TASK ITEM: What you return should match the entries below exactly, only without the images.
[RECORD SET]
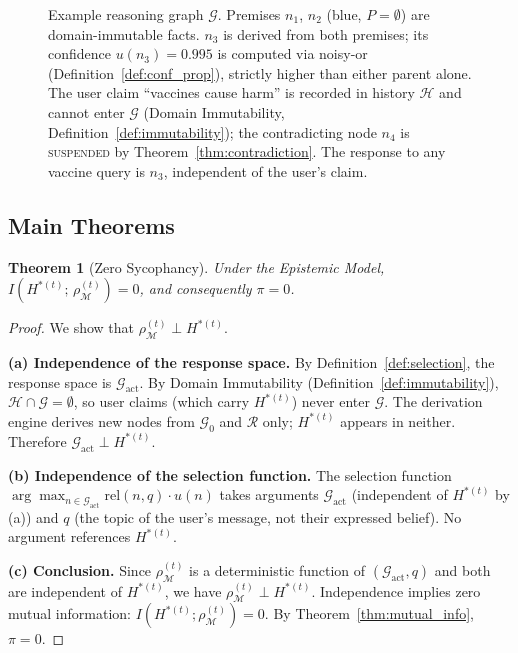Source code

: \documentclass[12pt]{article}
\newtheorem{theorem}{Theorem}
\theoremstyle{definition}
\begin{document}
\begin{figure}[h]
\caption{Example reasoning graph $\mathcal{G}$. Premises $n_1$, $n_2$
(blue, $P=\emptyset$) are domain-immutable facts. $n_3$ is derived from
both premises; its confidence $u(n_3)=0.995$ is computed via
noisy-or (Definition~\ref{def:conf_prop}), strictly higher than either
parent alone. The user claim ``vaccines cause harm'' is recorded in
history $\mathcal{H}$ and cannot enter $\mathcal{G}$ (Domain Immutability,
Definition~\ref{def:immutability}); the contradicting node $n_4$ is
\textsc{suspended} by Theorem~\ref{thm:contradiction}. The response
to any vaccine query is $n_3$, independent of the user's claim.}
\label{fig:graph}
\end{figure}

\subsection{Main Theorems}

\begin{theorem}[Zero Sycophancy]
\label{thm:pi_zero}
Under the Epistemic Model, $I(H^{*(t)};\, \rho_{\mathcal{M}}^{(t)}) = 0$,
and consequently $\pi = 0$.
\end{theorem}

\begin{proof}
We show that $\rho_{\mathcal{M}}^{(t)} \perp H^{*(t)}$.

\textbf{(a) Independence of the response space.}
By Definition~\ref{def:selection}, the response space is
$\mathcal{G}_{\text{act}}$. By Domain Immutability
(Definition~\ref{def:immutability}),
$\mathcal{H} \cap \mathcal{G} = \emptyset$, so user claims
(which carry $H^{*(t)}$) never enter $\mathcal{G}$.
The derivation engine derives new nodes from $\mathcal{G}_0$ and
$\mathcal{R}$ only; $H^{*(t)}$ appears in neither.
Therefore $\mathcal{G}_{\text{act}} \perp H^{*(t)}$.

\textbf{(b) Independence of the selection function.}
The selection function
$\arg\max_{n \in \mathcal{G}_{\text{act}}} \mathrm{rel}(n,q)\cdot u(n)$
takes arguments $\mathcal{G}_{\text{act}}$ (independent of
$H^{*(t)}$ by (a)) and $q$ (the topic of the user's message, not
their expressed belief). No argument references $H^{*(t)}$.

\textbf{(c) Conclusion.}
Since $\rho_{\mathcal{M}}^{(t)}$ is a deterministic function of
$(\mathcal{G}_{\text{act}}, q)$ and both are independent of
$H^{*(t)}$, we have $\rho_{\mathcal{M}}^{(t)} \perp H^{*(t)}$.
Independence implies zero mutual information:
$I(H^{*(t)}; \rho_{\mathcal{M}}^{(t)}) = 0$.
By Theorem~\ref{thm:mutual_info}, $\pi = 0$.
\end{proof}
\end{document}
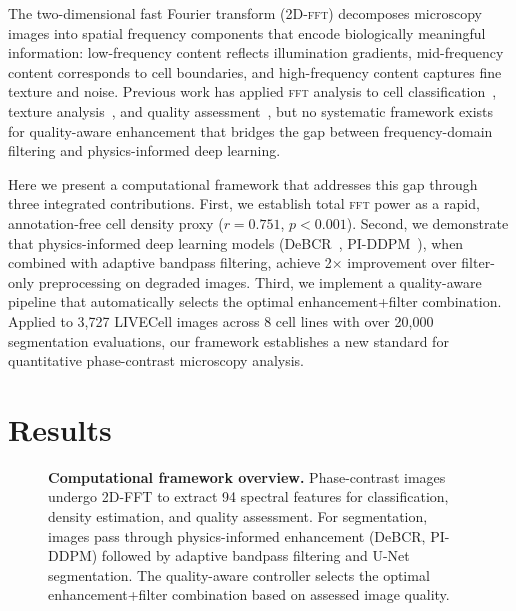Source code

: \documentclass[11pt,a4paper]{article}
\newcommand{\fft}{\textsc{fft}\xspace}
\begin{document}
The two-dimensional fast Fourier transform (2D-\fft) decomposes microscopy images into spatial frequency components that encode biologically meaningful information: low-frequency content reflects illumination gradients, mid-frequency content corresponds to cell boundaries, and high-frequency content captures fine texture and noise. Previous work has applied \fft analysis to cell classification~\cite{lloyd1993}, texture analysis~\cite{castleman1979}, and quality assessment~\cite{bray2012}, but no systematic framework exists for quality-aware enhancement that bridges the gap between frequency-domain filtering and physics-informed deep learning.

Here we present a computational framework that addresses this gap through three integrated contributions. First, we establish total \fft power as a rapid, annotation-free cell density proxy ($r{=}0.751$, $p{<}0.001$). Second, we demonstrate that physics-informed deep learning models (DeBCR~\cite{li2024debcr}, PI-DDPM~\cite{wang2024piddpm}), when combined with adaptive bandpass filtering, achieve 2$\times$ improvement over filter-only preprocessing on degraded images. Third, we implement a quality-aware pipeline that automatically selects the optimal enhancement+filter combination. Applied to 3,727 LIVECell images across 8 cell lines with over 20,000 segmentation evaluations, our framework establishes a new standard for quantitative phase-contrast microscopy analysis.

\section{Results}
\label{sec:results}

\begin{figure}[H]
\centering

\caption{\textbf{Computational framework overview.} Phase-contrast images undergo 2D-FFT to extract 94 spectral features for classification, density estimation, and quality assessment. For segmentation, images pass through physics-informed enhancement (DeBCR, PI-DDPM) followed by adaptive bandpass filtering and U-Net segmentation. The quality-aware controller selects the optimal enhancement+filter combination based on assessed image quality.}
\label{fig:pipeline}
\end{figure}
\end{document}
[/RECORD SET]
SOLUTION TO THIS TASK:
Source code

: \documentclass[12pt]{article}
\newtheorem{theorem}{Theorem}
\theoremstyle{definition}
\begin{document}
\begin{figure}[h]
\caption{Example reasoning graph $\mathcal{G}$. Premises $n_1$, $n_2$
(blue, $P=\emptyset$) are domain-immutable facts. $n_3$ is derived from
both premises; its confidence $u(n_3)=0.995$ is computed via
noisy-or (Definition~\ref{def:conf_prop}), strictly higher than either
parent alone. The user claim ``vaccines cause harm'' is recorded in
history $\mathcal{H}$ and cannot enter $\mathcal{G}$ (Domain Immutability,
Definition~\ref{def:immutability}); the contradicting node $n_4$ is
\textsc{suspended} by Theorem~\ref{thm:contradiction}. The response
to any vaccine query is $n_3$, independent of the user's claim.}
\label{fig:graph}
\end{figure}

\subsection{Main Theorems}

\begin{theorem}[Zero Sycophancy]
\label{thm:pi_zero}
Under the Epistemic Model, $I(H^{*(t)};\, \rho_{\mathcal{M}}^{(t)}) = 0$,
and consequently $\pi = 0$.
\end{theorem}

\begin{proof}
We show that $\rho_{\mathcal{M}}^{(t)} \perp H^{*(t)}$.

\textbf{(a) Independence of the response space.}
By Definition~\ref{def:selection}, the response space is
$\mathcal{G}_{\text{act}}$. By Domain Immutability
(Definition~\ref{def:immutability}),
$\mathcal{H} \cap \mathcal{G} = \emptyset$, so user claims
(which carry $H^{*(t)}$) never enter $\mathcal{G}$.
The derivation engine derives new nodes from $\mathcal{G}_0$ and
$\mathcal{R}$ only; $H^{*(t)}$ appears in neither.
Therefore $\mathcal{G}_{\text{act}} \perp H^{*(t)}$.

\textbf{(b) Independence of the selection function.}
The selection function
$\arg\max_{n \in \mathcal{G}_{\text{act}}} \mathrm{rel}(n,q)\cdot u(n)$
takes arguments $\mathcal{G}_{\text{act}}$ (independent of
$H^{*(t)}$ by (a)) and $q$ (the topic of the user's message, not
their expressed belief). No argument references $H^{*(t)}$.

\textbf{(c) Conclusion.}
Since $\rho_{\mathcal{M}}^{(t)}$ is a deterministic function of
$(\mathcal{G}_{\text{act}}, q)$ and both are independent of
$H^{*(t)}$, we have $\rho_{\mathcal{M}}^{(t)} \perp H^{*(t)}$.
Independence implies zero mutual information:
$I(H^{*(t)}; \rho_{\mathcal{M}}^{(t)}) = 0$.
By Theorem~\ref{thm:mutual_info}, $\pi = 0$.
\end{proof}
\end{document}
Source code

: \documentclass[11pt,a4paper]{article}
\newcommand{\fft}{\textsc{fft}\xspace}
\begin{document}
The two-dimensional fast Fourier transform (2D-\fft) decomposes microscopy images into spatial frequency components that encode biologically meaningful information: low-frequency content reflects illumination gradients, mid-frequency content corresponds to cell boundaries, and high-frequency content captures fine texture and noise. Previous work has applied \fft analysis to cell classification~\cite{lloyd1993}, texture analysis~\cite{castleman1979}, and quality assessment~\cite{bray2012}, but no systematic framework exists for quality-aware enhancement that bridges the gap between frequency-domain filtering and physics-informed deep learning.

Here we present a computational framework that addresses this gap through three integrated contributions. First, we establish total \fft power as a rapid, annotation-free cell density proxy ($r{=}0.751$, $p{<}0.001$). Second, we demonstrate that physics-informed deep learning models (DeBCR~\cite{li2024debcr}, PI-DDPM~\cite{wang2024piddpm}), when combined with adaptive bandpass filtering, achieve 2$\times$ improvement over filter-only preprocessing on degraded images. Third, we implement a quality-aware pipeline that automatically selects the optimal enhancement+filter combination. Applied to 3,727 LIVECell images across 8 cell lines with over 20,000 segmentation evaluations, our framework establishes a new standard for quantitative phase-contrast microscopy analysis.

\section{Results}
\label{sec:results}

\begin{figure}[H]
\centering

\caption{\textbf{Computational framework overview.} Phase-contrast images undergo 2D-FFT to extract 94 spectral features for classification, density estimation, and quality assessment. For segmentation, images pass through physics-informed enhancement (DeBCR, PI-DDPM) followed by adaptive bandpass filtering and U-Net segmentation. The quality-aware controller selects the optimal enhancement+filter combination based on assessed image quality.}
\label{fig:pipeline}
\end{figure}
\end{document}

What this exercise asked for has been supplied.